Bob's Home Service, Inc. (BHS), operates a hazardous-waste landfill in Warren County, Missouri. Its current state permit allows disposal on 24 acres of a 158-acre tract of land owned by Laverne Zykan, the president and sole shareholder of the company. An official master plan for the development of Warren County, prepared by the Warren County Planning Commission, was adopted by the County Court in 1983. The official master plan prohibits BHS from enlarging its operations and accepting certain chemicals and compounds for which BHS does not presently have a permit. Plaintiffs sued the defendants in federal court, asking for a declaratory judgment, injunctive relief, and damages. Three days later defendants filed suit in the Circuit Court of Warren County seeking a declaratory judgment as to the validity of the official master plan under Missouri law.

The plaintiffs' complaint focuses on three issues. First, plaintiffs allege that the defendants' official master plan is invalid under Missouri state law, Mo.Ann.Stat. Secs. 64.800-64.905 (Vernon 1966 & Pocket Part 1985). They allege that the defendants did not have the authority to adopt and impose regulations and restrictions governing the storage, treatment, and disposal of hazardous waste. Second, plaintiffs allege that the plan is an unconstitutional taking of property without just compensation. Finally, plaintiffs argue that they are being denied equal protection of the laws because the master plan singles out their land for unfavorable treatment.

Defendants filed a motion to dismiss, arguing the claim was premature because BHS had no right to expand and enlarge its operations until it obtained the approval of the Missouri Department of Natural Resources (MoDNR) and the Environmental Protection Agency. BHS does not yet have the necessary approval of these agencies. It filed a request for an expansion permit with the MoDNR in 1979, but the permit has not yet been granted or denied. Alternatively, the defendants moved for abstention and asked the District Court to send the parties to the state courts for a ruling on the state-law issues.

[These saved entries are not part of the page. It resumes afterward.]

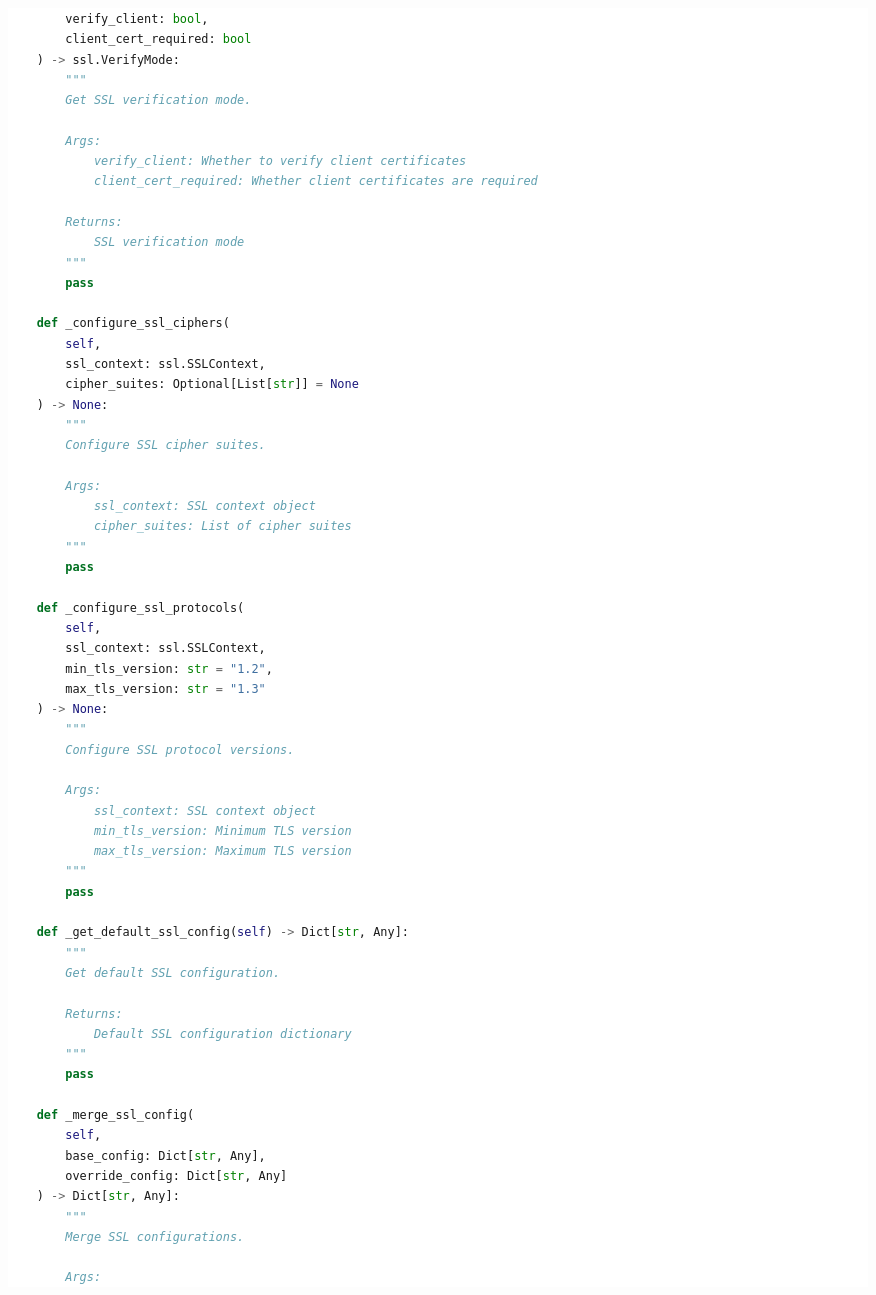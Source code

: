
 ```python
        verify_client: bool,
        client_cert_required: bool
    ) -> ssl.VerifyMode:
        """
        Get SSL verification mode.
        
        Args:
            verify_client: Whether to verify client certificates
            client_cert_required: Whether client certificates are required
            
        Returns:
            SSL verification mode
        """
        pass
    
    def _configure_ssl_ciphers(
        self,
        ssl_context: ssl.SSLContext,
        cipher_suites: Optional[List[str]] = None
    ) -> None:
        """
        Configure SSL cipher suites.
        
        Args:
            ssl_context: SSL context object
            cipher_suites: List of cipher suites
        """
        pass
    
    def _configure_ssl_protocols(
        self,
        ssl_context: ssl.SSLContext,
        min_tls_version: str = "1.2",
        max_tls_version: str = "1.3"
    ) -> None:
        """
        Configure SSL protocol versions.
        
        Args:
            ssl_context: SSL context object
            min_tls_version: Minimum TLS version
            max_tls_version: Maximum TLS version
        """
        pass
    
    def _get_default_ssl_config(self) -> Dict[str, Any]:
        """
        Get default SSL configuration.
        
        Returns:
            Default SSL configuration dictionary
        """
        pass
    
    def _merge_ssl_config(
        self,
        base_config: Dict[str, Any],
        override_config: Dict[str, Any]
    ) -> Dict[str, Any]:
        """
        Merge SSL configurations.
        
        Args:
```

The District Court dismissed the suit because it believed the case did not present a justiciable controversy. Alternatively, it dismissed the complaint under the abstention doctrine, because a similar suit was pending in state court, the federal issues might be mooted by the state court's decision, the state statutes had not been previously interpreted by state authorities, and the issue was an important one to the local community and state government. This appeal followed.

II.

In holding that the case was not ripe for adjudication by a federal court, the District Court reasoned that "[t]he plaintiffs cannot expand the use of the waste disposal facility until granted a permit by the state. The state has not yet granted a permit and indeed may never do so. In the absence of a state permit there is not sufficient immediacy or reality to warrant the issuance of a declaratory judgment." 577 F.Supp. at 153-54.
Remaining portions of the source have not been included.